Neural Collapse ( $\mathcal{NC}$ ) gives a precise description of the representations of classes in the final hidden layer of classification neural networks. This description provides insights into how these networks learn features and generalize well when trained past zero training error. However, to date, $\mathcal{NC}$ has only been studied in the final layer of these networks. In the present paper, we provide the first comprehensive empirical analysis of the emergence of $\mathcal{NC}$ in the intermediate hidden layers of these classifiers. We examine a variety of network architectures, activations, and datasets, and demonstrate that some degree of $\mathcal{NC}$ emerges in most of the intermediate hidden layers of the network, where the degree of collapse in any given layer is typically positively correlated with the depth of that layer in the neural network. Moreover, we remark that: (1) almost all of the reduction in intra-class variance in the samples occurs in the shallower layers of the networks, (2) the angular separation between class means increases consistently with hidden layer depth, and (3) simple datasets require only the shallower layers of the networks to fully learn them, whereas more difficult ones require the entire network. Ultimately, these results provide granular insights into the structural propagation of features through classification neural networks.

1 Introduction

Modern, highly-overparameterized deep neural networks have exceeded human performance on a variety of computer vision tasks [1, 2, 3]. However, despite their many successes, it remains unclear how these overparameterized networks converge to solutions which generalize well. In a bid to demystify neural networks’ performance, a recent line of inquiry has explored the internally represented ‘features’ of these networks during the Terminal Phase of Training (TPT), i.e. when networks are trained past the point of zero error on the training data [4, 5, 6].

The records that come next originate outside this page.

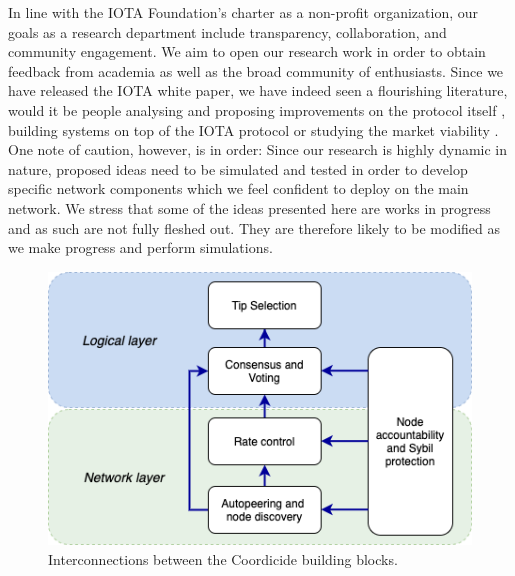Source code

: \documentclass[../main.tex]{subfiles}
\begin{document}
In line with the IOTA Foundation's charter as a non-profit organization, our goals as a research department include transparency, collaboration, and community engagement. We aim to open our research work in order to obtain feedback from academia as well as the broad community of enthusiasts. Since we have released the IOTA white paper, we have indeed seen a flourishing literature, would it be people analysing and proposing improvements on the protocol itself \cite{Attias2019_netys, bramas2019, DeRoode2018, Ince2018, Janecko2018, Stucchi2019}, building systems on top of the IOTA protocol \cite{Brogan2018, Chiang2018, Memon2018, Zhang2019} or studying the market viability \cite{Bartolomeu2018, Dasgupta2019, Florea2018, Raschendorfer2019}. One note of caution, however, is in order: Since our research is highly dynamic in nature, proposed ideas need to be simulated and tested in order to develop specific network components which we feel confident to deploy on the main network. We stress that some of the ideas presented here are works in progress and as such are not fully fleshed out. They are therefore likely to be modified as we make progress and perform simulations. 

\begin{figure}
     \centering
     \includegraphics[scale=0.5]{images/building-blocks.png}
     \caption{Interconnections between the Coordicide building blocks.}
     \label{fig:building-blocks}
\end{figure}
\end{document}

The phenomenon of Neural Collapse ( $\mathcal{NC}$ ), introduced by Papyan, Han, and Donoho [7, 8], represents one such avenue of inquiry. $\mathcal{NC}$ refers to the emergence of a simple geometry present in neural network classifiers that appears during TPT. Specifically, $\mathcal{NC}$ describes the phenomena by which neural network classifiers converge to learning maximally separated, negligible-variance representations of classes in their last layer activation maps. However, despite the extensive documentation of $\mathcal{NC}$ in the last-layer representations of classification neural networks [9, 10, 11, 12], there has been no exploration of its presence throughout the intermediate hidden layers of these networks.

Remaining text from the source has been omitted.